Configuration is invalid at /path/to/opencode.json
↳ Expected object, got "not-object" provider.bad.options
Affected startup requests: config.providers, provider.list, app.agents, config.get

Middleware Guidance

HTTP middleware should be cross-cutting: auth, context, schema decode formatting, routing, and final unknown-defect fallback.

The current compatibility middleware still knows about some legacy domain errors. As route groups declare expected errors and handlers map them, that middleware should shrink. It should not gain new name checks.

Unknown 500 responses should log full details server-side with Cause.pretty(cause) and return a safe public body.

The config startup regression in #27056 is the failure mode this rule is meant to avoid: a user-authored invalid opencode.json crossed the HttpApi boundary as a defect, so middleware replaced a useful ConfigInvalidError with a safe generic UnknownError. The compatibility fix is to preserve config parse and validation errors as client-visible 400s. The target architecture is better: config loading should fail on the typed error channel, config HTTP handlers should map those errors to declared ConfigApiError responses, and the generic middleware should never see them.

Migration Order

Prefer small vertical slices:

  1. Fix rendering at one user-visible boundary.
  2. Convert one service domain to Schema.TaggedErrorClass errors.
  3. Map those errors at the affected HTTP handlers.
  4. Remove the corresponding name-based middleware branch if possible.
  5. Add or update focused tests for both service error tags and HTTP wire bodies.

Good early domains are storage not-found, worktree errors, and provider auth validation errors because they currently drive HTTP behavior.

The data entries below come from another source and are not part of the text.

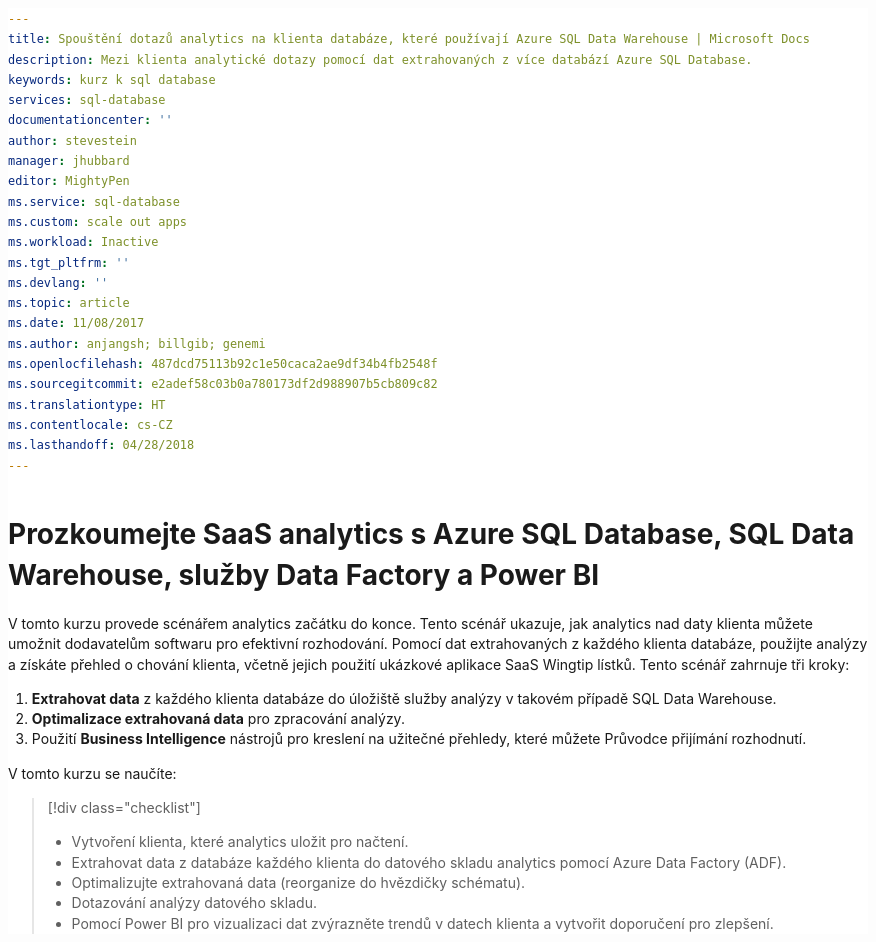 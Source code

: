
 ```yaml
---
title: Spouštění dotazů analytics na klienta databáze, které používají Azure SQL Data Warehouse | Microsoft Docs
description: Mezi klienta analytické dotazy pomocí dat extrahovaných z více databází Azure SQL Database.
keywords: kurz k sql database
services: sql-database
documentationcenter: ''
author: stevestein
manager: jhubbard
editor: MightyPen
ms.service: sql-database
ms.custom: scale out apps
ms.workload: Inactive
ms.tgt_pltfrm: ''
ms.devlang: ''
ms.topic: article
ms.date: 11/08/2017
ms.author: anjangsh; billgib; genemi
ms.openlocfilehash: 487dcd75113b92c1e50caca2ae9df34b4fb2548f
ms.sourcegitcommit: e2adef58c03b0a780173df2d988907b5cb809c82
ms.translationtype: HT
ms.contentlocale: cs-CZ
ms.lasthandoff: 04/28/2018
---
```

# <a name="explore-saas-analytics-with-azure-sql-database-sql-data-warehouse-data-factory-and-power-bi"></a>Prozkoumejte SaaS analytics s Azure SQL Database, SQL Data Warehouse, služby Data Factory a Power BI

V tomto kurzu provede scénářem analytics začátku do konce. Tento scénář ukazuje, jak analytics nad daty klienta můžete umožnit dodavatelům softwaru pro efektivní rozhodování. Pomocí dat extrahovaných z každého klienta databáze, použijte analýzy a získáte přehled o chování klienta, včetně jejich použití ukázkové aplikace SaaS Wingtip lístků. Tento scénář zahrnuje tři kroky: 

1.  **Extrahovat data** z každého klienta databáze do úložiště služby analýzy v takovém případě SQL Data Warehouse.
2.  **Optimalizace extrahovaná data** pro zpracování analýzy.
3.  Použití **Business Intelligence** nástrojů pro kreslení na užitečné přehledy, které můžete Průvodce přijímání rozhodnutí. 

V tomto kurzu se naučíte:

> [!div class="checklist"]
> - Vytvoření klienta, které analytics uložit pro načtení.
> - Extrahovat data z databáze každého klienta do datového skladu analytics pomocí Azure Data Factory (ADF).
> - Optimalizujte extrahovaná data (reorganize do hvězdičky schématu).
> - Dotazování analýzy datového skladu.
> - Pomocí Power BI pro vizualizaci dat zvýrazněte trendů v datech klienta a vytvořit doporučení pro zlepšení.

Config parse and validation errors are also a good early slice because they are startup-blocking and must be rendered clearly in both CLI and TUI flows.

Checklist For A PR

  • Expected failures are typed errors, not defects.
  • Service method signatures expose the expected error union.
  • HTTP handlers translate domain errors at the boundary.
  • Public HTTP error bodies preserve existing wire contracts.
  • Generic middleware gets smaller or stays unchanged.
  • Focused tests cover the service error and any public HTTP response.